Problem description = Return each line of the data below verbatim; pictures are to be left out.

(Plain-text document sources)
* * * * *

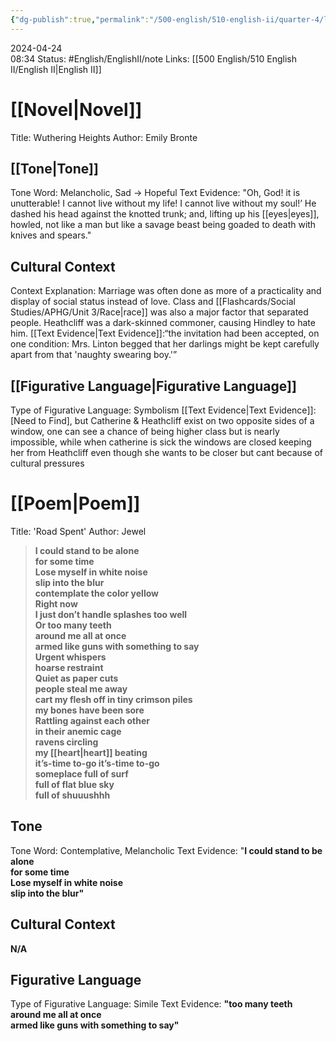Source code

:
 ```yaml
---
{"dg-publish":true,"permalink":"/500-english/510-english-ii/quarter-4/literary-crossover-summative-planning-document/","updated":"2024-04-25T09:12:54.657-05:00"}
---
```


2024-04-24  
08:34
Status: #English/EnglishII/note
Links: [[500 English/510 English II/English II\|English II]]

# [[Novel\|Novel]]
Title: Wuthering Heights
Author: Emily Bronte
## [[Tone\|Tone]]
Tone Word: Melancholic, Sad → Hopeful
Text Evidence: "Oh, God! it is unutterable! I cannot live without my life! I cannot live without my soul!’ He dashed his head against the knotted trunk; and, lifting up his [[eyes\|eyes]], howled, not like a man but like a savage beast being goaded to death with knives and spears."
## Cultural Context
Context Explanation: Marriage was often done as more of a practicality and display of social status instead of love. Class and [[Flashcards/Social Studies/APHG/Unit 3/Race\|race]] was also a major factor that separated people. Heathcliff was a dark-skinned commoner, causing Hindley to hate him.
[[Text Evidence\|Text Evidence]]:“the invitation had been accepted, on one condition: Mrs. Linton begged that her darlings might be kept carefully apart from that 'naughty swearing boy.'”
## [[Figurative Language\|Figurative Language]]
Type of Figurative Language: Symbolism
[[Text Evidence\|Text Evidence]]:[Need to Find], but Catherine & Heathcliff exist on two opposite sides of a window, one can see a chance of being higher class but is nearly impossible, while when catherine is sick the windows are closed keeping her from Heathcliff even though she wants to be closer but cant because of cultural pressures
# [[Poem\|Poem]]
Title: 'Road Spent'
Author: Jewel
>**I could stand to be alone  
for some time  
Lose myself in white noise  
slip into the blur  
contemplate the color yellow  
Right now  
I just don’t handle splashes too well  
Or too many teeth  
around me all at once  
armed like guns with something to say  
Urgent whispers  
hoarse restraint  
Quiet as paper cuts  
people steal me away  
cart my flesh off in tiny crimson piles  
my bones have been sore  
Rattling against each other  
in their anemic cage  
ravens circling  
my [[heart\|heart]] beating  
it’s-time to-go it’s-time to-go  
someplace full of surf  
full of flat blue sky  
full of shuuushhh**
## Tone
Tone Word: Contemplative, Melancholic
Text Evidence: 
"**I could stand to be alone  
for some time  
Lose myself in white noise  
slip into the blur"**
## Cultural Context
**N/A**
## Figurative Language
Type of Figurative Language: Simile
Text Evidence: 
**"too many teeth**  
**around me all at once**  
**armed like guns with something to say"**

* * * * *

Reply to the exercise =
Source code

:
 ```yaml
---
{"dg-publish":true,"permalink":"/500-english/510-english-ii/quarter-4/literary-crossover-summative-planning-document/","updated":"2024-04-25T09:12:54.657-05:00"}
---
```


2024-04-24  
08:34
Status: #English/EnglishII/note
Links: [[500 English/510 English II/English II\|English II]]

# [[Novel\|Novel]]
Title: Wuthering Heights
Author: Emily Bronte
## [[Tone\|Tone]]
Tone Word: Melancholic, Sad → Hopeful
Text Evidence: "Oh, God! it is unutterable! I cannot live without my life! I cannot live without my soul!’ He dashed his head against the knotted trunk; and, lifting up his [[eyes\|eyes]], howled, not like a man but like a savage beast being goaded to death with knives and spears."
## Cultural Context
Context Explanation: Marriage was often done as more of a practicality and display of social status instead of love. Class and [[Flashcards/Social Studies/APHG/Unit 3/Race\|race]] was also a major factor that separated people. Heathcliff was a dark-skinned commoner, causing Hindley to hate him.
[[Text Evidence\|Text Evidence]]:“the invitation had been accepted, on one condition: Mrs. Linton begged that her darlings might be kept carefully apart from that 'naughty swearing boy.'”
## [[Figurative Language\|Figurative Language]]
Type of Figurative Language: Symbolism
[[Text Evidence\|Text Evidence]]:[Need to Find], but Catherine & Heathcliff exist on two opposite sides of a window, one can see a chance of being higher class but is nearly impossible, while when catherine is sick the windows are closed keeping her from Heathcliff even though she wants to be closer but cant because of cultural pressures
# [[Poem\|Poem]]
Title: 'Road Spent'
Author: Jewel
>**I could stand to be alone  
for some time  
Lose myself in white noise  
slip into the blur  
contemplate the color yellow  
Right now  
I just don’t handle splashes too well  
Or too many teeth  
around me all at once  
armed like guns with something to say  
Urgent whispers  
hoarse restraint  
Quiet as paper cuts  
people steal me away  
cart my flesh off in tiny crimson piles  
my bones have been sore  
Rattling against each other  
in their anemic cage  
ravens circling  
my [[heart\|heart]] beating  
it’s-time to-go it’s-time to-go  
someplace full of surf  
full of flat blue sky  
full of shuuushhh**
## Tone
Tone Word: Contemplative, Melancholic
Text Evidence: 
"**I could stand to be alone  
for some time  
Lose myself in white noise  
slip into the blur"**
## Cultural Context
**N/A**
## Figurative Language
Type of Figurative Language: Simile
Text Evidence: 
**"too many teeth**  
**around me all at once**  
**armed like guns with something to say"**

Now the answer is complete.